Diğer yandan, gazeteciliği finansal olarak sürdürmek de zorlaştı. Dijital teknolojinin gelişimiyle birlikte, gazeteciliğin reklam ve aboneliğe dayalı geleneksel iş modeli son on yılda hızla aşındı.
İş modellerini güçlendirmek için farklı yaklaşımlar benimsense de kamu yararı gazeteciliğine dair girişimler finansal olarak yaşam mücadelesi veriyorlar.
Kamu yararından ziyade, siyasi skandallar veya ünlüler ile ilgili, “tıklama”yı tercih eden, kamu merakını gıdıklayan ve reklam verenleri cezbeden türden haberler kar getiriyor.
Ancak hem siyasi hem de ticari çıkarlardan bağımsız olarak, kamuoyunu ilgilendiren konuların derinlemesine araştırılması için güvenilir bir medyaya gereksinim olduğu da apaçık ortada.
Kamu yararı, kamu hizmeti
Şüphesiz iyi gazetecilik, kamu hizmetini içerir. Bunun için de gazeteciler etik ve profesyonel bir şekilde davranarak okuyucunun / izleyicinin güvenini sağlamalıdır. Gazeteciler kim oldukları konusunda dürüst olmalı; her zaman kimliklerini açıklamalı ve hangi haber kuruluşu için çalıştıklarını söylemeliler.

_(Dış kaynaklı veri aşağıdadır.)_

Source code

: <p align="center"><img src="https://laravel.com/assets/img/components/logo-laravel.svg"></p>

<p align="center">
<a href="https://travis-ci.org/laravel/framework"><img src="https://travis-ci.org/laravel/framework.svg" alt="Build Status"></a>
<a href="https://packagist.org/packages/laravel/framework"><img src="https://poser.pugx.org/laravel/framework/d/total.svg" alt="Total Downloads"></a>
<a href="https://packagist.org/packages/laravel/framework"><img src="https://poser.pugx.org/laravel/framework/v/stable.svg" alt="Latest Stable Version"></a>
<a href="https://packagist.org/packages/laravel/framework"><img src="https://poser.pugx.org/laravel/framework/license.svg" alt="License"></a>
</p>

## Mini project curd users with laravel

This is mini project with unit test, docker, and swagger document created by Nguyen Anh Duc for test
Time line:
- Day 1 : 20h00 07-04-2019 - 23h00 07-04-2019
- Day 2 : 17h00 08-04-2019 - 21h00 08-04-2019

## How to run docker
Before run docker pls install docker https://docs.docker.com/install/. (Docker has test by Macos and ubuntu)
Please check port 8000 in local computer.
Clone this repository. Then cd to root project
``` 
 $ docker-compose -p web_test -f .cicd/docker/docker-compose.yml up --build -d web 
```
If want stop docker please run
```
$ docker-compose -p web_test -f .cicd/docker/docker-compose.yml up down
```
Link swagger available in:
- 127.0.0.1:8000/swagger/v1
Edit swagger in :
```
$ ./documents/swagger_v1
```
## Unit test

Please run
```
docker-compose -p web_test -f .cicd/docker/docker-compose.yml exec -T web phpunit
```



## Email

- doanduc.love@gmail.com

Bununla birlikte, gazetecinin kimliğini ve eylemlerinin gerçek nedenini gizlemesi gerektiği zamanlar olabilir ancak standart iyi uygulamalardan sapması için gazetecinin gerçekten çok geçerli nedenleri olmalıdır: Eğer halkın dikkatini önemli bir konuya çekmenin tek yolu bu ise, örneğin bir suçun soruşturulması veya siyasi yolsuzlukları haberleştirme sürecinde vs. olduğu gibi. Diğer yandan, gazeteciler zaten kamuya açıklanmış olan kişisel bilgileri ve fotoğraflarını yeniden yayınlayabilirler.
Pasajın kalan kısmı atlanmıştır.